§ **PROBLEM TO WORK ON**
Among the lines below, copy exactly those from the one with "- [Config Macros](Config-Macros)" through the one with "- [Sources](Functions-(Sources))", counting both ends.

§ **THE DATA**
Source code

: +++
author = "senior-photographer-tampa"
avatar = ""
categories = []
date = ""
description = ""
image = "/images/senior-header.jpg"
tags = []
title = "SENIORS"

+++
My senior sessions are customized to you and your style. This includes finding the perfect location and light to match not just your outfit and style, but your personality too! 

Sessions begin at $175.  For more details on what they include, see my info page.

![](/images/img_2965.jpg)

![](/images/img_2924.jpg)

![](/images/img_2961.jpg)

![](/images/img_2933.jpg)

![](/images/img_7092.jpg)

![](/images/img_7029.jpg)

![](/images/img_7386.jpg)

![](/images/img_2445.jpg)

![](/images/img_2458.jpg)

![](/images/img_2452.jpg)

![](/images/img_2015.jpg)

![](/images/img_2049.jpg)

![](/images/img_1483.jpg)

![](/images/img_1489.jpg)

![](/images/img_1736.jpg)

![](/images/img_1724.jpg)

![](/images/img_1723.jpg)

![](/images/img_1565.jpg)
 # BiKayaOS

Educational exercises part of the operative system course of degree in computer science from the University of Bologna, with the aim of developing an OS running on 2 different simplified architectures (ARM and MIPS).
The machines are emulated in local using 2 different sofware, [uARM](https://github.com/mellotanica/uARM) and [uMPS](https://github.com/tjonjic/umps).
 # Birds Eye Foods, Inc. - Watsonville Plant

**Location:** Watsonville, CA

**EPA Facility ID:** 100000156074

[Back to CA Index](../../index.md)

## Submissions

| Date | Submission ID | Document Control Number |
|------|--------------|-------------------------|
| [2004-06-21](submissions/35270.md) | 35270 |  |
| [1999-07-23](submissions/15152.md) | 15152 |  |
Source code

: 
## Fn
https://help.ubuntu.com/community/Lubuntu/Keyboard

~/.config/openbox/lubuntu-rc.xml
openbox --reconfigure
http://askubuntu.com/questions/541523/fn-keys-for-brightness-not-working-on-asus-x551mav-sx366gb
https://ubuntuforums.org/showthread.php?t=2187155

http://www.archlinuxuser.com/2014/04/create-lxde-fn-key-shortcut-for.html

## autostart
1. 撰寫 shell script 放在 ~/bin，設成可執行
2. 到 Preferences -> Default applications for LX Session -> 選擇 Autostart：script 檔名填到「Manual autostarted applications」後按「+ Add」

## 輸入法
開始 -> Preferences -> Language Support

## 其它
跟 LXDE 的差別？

* * *

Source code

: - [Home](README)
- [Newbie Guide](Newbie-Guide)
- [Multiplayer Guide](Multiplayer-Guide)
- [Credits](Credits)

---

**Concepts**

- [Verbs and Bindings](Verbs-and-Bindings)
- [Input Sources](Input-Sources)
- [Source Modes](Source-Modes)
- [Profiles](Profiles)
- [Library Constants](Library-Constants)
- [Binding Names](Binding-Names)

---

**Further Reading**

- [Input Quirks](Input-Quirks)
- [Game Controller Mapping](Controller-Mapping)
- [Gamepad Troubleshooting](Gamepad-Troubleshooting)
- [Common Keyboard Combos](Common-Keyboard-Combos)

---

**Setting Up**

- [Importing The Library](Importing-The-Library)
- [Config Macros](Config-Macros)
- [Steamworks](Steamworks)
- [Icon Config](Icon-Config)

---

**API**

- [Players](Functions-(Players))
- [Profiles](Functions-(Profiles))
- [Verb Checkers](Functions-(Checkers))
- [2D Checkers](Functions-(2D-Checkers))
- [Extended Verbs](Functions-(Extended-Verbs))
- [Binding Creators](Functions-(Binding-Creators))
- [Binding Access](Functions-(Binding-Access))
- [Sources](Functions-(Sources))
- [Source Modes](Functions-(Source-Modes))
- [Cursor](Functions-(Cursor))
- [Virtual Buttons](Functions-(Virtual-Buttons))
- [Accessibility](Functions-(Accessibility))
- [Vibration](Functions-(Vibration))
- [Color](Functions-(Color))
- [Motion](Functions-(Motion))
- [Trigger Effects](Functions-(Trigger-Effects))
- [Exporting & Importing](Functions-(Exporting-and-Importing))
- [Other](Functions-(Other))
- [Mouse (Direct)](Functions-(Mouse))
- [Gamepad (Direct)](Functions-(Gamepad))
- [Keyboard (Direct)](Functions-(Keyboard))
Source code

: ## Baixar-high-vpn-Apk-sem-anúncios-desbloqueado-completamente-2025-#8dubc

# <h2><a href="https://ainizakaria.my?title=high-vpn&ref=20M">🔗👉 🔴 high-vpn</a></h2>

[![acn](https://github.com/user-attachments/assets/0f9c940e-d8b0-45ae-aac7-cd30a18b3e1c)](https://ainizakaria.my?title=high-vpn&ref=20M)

§ **PROBLEM SOLUTION**
- [Config Macros](Config-Macros)
- [Steamworks](Steamworks)
- [Icon Config](Icon-Config)

---

**API**

- [Players](Functions-(Players))
- [Profiles](Functions-(Profiles))
- [Verb Checkers](Functions-(Checkers))
- [2D Checkers](Functions-(2D-Checkers))
- [Extended Verbs](Functions-(Extended-Verbs))
- [Binding Creators](Functions-(Binding-Creators))
- [Binding Access](Functions-(Binding-Access))
- [Sources](Functions-(Sources))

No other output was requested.